◆ **Your task**
Write out, please, the lines from the beginning of the material to the line with "installiert haben muss.", including both ends and nothing else.

◆ **The records**
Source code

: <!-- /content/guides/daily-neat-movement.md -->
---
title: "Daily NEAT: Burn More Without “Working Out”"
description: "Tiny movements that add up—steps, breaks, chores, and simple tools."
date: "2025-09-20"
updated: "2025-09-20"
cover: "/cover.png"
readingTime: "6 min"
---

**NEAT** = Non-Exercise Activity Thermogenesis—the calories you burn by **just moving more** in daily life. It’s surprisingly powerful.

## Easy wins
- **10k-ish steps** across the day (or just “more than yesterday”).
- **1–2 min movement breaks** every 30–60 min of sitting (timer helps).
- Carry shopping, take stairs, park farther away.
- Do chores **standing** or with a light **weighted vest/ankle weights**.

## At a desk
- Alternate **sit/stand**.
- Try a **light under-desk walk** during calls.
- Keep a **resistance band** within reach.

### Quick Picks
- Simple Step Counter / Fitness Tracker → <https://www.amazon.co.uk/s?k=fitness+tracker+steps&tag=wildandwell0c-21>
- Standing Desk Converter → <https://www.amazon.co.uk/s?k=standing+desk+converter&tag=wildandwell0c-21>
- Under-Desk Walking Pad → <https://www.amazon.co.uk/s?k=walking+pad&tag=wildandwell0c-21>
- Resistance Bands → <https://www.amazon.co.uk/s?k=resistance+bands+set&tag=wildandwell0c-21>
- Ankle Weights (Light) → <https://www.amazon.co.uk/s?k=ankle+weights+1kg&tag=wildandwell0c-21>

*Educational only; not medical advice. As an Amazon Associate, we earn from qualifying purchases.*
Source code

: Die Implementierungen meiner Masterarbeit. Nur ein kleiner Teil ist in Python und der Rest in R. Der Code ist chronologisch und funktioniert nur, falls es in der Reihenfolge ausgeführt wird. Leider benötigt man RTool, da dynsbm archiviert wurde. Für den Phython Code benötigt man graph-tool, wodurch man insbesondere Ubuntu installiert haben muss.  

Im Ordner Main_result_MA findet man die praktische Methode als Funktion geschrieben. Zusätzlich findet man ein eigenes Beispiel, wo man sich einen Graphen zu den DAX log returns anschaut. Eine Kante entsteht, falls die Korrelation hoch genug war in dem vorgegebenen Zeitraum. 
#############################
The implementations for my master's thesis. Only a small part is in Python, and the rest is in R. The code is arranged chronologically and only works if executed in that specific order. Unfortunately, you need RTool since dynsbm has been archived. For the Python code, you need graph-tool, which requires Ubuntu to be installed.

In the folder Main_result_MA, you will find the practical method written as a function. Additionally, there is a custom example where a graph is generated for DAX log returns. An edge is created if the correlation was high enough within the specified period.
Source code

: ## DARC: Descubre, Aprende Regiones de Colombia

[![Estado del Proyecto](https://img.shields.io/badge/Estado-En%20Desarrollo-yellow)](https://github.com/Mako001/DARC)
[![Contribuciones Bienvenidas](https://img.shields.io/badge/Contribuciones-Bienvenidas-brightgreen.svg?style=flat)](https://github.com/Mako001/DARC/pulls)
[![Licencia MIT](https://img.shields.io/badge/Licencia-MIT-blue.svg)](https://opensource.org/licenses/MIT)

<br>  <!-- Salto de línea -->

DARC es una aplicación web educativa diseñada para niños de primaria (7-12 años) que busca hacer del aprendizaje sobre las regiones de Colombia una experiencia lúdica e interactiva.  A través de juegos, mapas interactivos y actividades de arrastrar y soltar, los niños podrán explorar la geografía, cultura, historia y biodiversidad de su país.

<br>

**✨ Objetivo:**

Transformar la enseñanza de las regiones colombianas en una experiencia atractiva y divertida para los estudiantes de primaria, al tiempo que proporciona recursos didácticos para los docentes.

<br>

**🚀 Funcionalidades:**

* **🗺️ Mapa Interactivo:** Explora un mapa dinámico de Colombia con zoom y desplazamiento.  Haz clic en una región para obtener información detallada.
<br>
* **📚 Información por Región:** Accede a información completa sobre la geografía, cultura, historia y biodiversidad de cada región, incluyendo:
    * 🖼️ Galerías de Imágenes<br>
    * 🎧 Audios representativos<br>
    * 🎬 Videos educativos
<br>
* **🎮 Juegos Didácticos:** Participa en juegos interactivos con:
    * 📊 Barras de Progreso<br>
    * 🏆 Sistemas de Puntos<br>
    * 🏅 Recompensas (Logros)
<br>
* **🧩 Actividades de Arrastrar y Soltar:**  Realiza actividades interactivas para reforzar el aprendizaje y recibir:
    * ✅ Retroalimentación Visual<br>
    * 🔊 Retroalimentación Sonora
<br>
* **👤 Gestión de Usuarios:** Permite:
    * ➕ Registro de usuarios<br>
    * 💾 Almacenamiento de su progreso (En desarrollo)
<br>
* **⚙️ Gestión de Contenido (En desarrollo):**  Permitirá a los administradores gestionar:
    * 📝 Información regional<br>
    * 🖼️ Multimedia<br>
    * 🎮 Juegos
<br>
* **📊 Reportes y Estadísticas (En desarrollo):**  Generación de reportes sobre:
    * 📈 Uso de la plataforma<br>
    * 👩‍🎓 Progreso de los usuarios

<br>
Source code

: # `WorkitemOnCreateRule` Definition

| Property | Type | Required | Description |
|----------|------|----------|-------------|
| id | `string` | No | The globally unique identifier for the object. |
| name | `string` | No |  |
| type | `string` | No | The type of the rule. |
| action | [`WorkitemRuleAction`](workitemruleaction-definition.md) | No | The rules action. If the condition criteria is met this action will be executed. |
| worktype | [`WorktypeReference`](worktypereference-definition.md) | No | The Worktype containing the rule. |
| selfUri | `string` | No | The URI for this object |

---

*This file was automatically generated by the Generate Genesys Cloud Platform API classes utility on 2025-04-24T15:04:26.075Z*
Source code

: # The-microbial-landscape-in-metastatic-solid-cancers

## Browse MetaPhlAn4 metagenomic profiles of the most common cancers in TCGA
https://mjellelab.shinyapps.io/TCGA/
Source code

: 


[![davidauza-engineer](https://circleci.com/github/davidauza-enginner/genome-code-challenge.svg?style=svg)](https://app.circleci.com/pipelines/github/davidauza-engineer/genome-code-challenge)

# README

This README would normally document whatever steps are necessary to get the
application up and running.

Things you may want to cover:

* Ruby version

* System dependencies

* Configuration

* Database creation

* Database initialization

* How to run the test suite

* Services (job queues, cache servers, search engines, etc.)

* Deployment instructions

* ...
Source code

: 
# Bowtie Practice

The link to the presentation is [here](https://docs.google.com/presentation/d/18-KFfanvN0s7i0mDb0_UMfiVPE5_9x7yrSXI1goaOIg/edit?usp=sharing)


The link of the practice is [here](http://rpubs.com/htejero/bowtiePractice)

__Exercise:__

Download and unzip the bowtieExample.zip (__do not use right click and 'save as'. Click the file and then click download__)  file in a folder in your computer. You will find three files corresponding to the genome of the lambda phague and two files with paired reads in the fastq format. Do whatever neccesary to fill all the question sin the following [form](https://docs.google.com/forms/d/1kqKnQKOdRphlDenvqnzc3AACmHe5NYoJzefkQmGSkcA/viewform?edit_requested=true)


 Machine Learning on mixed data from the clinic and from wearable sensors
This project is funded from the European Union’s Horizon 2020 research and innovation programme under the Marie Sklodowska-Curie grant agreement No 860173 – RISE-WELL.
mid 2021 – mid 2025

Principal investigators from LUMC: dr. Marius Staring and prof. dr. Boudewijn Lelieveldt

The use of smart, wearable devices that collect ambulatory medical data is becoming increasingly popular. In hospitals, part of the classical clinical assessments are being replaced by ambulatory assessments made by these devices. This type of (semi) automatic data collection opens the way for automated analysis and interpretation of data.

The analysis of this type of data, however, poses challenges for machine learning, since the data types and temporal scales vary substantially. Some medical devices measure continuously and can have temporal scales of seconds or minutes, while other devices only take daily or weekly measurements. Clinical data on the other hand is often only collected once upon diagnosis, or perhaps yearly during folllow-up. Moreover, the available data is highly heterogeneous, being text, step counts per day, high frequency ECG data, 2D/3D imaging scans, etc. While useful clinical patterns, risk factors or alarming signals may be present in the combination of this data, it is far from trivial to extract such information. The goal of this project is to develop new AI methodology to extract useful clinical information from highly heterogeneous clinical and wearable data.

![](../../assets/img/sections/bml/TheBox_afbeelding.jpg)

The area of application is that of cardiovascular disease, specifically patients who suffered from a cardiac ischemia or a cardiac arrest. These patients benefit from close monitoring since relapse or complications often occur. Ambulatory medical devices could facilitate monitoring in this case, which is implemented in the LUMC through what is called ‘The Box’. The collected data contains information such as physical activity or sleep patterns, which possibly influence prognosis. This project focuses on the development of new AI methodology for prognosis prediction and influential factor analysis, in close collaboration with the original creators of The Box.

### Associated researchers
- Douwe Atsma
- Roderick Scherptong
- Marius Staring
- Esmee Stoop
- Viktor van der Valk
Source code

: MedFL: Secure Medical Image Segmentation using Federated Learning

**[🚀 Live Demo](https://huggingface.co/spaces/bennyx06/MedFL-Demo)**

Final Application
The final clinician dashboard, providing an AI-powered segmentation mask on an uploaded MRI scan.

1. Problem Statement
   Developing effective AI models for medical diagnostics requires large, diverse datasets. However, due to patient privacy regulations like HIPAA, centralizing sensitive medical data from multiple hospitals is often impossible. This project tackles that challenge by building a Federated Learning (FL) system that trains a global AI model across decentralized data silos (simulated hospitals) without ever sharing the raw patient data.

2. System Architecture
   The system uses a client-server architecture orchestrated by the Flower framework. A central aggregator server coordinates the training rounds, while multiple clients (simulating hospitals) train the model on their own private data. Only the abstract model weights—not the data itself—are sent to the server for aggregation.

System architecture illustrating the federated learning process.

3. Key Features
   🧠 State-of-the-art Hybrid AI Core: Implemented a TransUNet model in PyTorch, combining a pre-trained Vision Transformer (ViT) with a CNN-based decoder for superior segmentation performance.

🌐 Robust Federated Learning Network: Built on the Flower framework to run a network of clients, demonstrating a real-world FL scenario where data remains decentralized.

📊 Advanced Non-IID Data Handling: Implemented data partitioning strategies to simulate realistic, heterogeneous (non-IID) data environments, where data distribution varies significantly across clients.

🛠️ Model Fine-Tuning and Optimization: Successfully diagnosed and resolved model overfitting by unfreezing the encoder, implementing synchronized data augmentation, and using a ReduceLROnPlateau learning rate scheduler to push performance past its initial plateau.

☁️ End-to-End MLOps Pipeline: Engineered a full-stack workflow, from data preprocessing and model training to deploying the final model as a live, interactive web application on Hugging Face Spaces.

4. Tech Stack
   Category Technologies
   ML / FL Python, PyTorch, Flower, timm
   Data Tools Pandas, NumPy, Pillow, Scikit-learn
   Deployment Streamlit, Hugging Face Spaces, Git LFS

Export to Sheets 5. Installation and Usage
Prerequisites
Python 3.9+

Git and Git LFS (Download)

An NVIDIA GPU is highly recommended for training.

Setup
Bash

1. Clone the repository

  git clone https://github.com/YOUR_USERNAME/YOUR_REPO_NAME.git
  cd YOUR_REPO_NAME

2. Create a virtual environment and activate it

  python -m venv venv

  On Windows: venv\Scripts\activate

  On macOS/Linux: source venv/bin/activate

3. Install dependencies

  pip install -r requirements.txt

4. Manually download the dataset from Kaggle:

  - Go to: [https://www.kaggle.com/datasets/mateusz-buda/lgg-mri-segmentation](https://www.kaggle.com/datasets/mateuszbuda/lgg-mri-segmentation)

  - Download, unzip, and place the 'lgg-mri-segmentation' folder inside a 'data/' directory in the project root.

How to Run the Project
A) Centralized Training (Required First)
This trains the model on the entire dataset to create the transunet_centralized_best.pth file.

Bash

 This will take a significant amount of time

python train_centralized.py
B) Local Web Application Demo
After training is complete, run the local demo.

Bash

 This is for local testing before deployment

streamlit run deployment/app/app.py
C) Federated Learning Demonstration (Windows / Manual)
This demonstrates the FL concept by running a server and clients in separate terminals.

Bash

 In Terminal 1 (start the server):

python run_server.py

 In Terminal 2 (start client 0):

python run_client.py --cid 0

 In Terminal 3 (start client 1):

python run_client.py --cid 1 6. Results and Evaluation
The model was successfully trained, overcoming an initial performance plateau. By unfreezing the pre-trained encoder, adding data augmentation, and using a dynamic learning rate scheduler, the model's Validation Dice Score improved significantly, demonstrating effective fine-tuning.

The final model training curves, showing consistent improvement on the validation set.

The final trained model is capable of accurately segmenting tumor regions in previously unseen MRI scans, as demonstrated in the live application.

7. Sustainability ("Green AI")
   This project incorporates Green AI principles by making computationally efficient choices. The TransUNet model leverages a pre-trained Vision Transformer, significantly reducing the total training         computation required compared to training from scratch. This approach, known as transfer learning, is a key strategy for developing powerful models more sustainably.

◆ **Result of the exercise**
Source code

: <!-- /content/guides/daily-neat-movement.md -->
---
title: "Daily NEAT: Burn More Without “Working Out”"
description: "Tiny movements that add up—steps, breaks, chores, and simple tools."
date: "2025-09-20"
updated: "2025-09-20"
cover: "/cover.png"
readingTime: "6 min"
---

**NEAT** = Non-Exercise Activity Thermogenesis—the calories you burn by **just moving more** in daily life. It’s surprisingly powerful.

## Easy wins
- **10k-ish steps** across the day (or just “more than yesterday”).
- **1–2 min movement breaks** every 30–60 min of sitting (timer helps).
- Carry shopping, take stairs, park farther away.
- Do chores **standing** or with a light **weighted vest/ankle weights**.

## At a desk
- Alternate **sit/stand**.
- Try a **light under-desk walk** during calls.
- Keep a **resistance band** within reach.

### Quick Picks
- Simple Step Counter / Fitness Tracker → <https://www.amazon.co.uk/s?k=fitness+tracker+steps&tag=wildandwell0c-21>
- Standing Desk Converter → <https://www.amazon.co.uk/s?k=standing+desk+converter&tag=wildandwell0c-21>
- Under-Desk Walking Pad → <https://www.amazon.co.uk/s?k=walking+pad&tag=wildandwell0c-21>
- Resistance Bands → <https://www.amazon.co.uk/s?k=resistance+bands+set&tag=wildandwell0c-21>
- Ankle Weights (Light) → <https://www.amazon.co.uk/s?k=ankle+weights+1kg&tag=wildandwell0c-21>

*Educational only; not medical advice. As an Amazon Associate, we earn from qualifying purchases.*
Source code

: Die Implementierungen meiner Masterarbeit. Nur ein kleiner Teil ist in Python und der Rest in R. Der Code ist chronologisch und funktioniert nur, falls es in der Reihenfolge ausgeführt wird. Leider benötigt man RTool, da dynsbm archiviert wurde. Für den Phython Code benötigt man graph-tool, wodurch man insbesondere Ubuntu installiert haben muss.  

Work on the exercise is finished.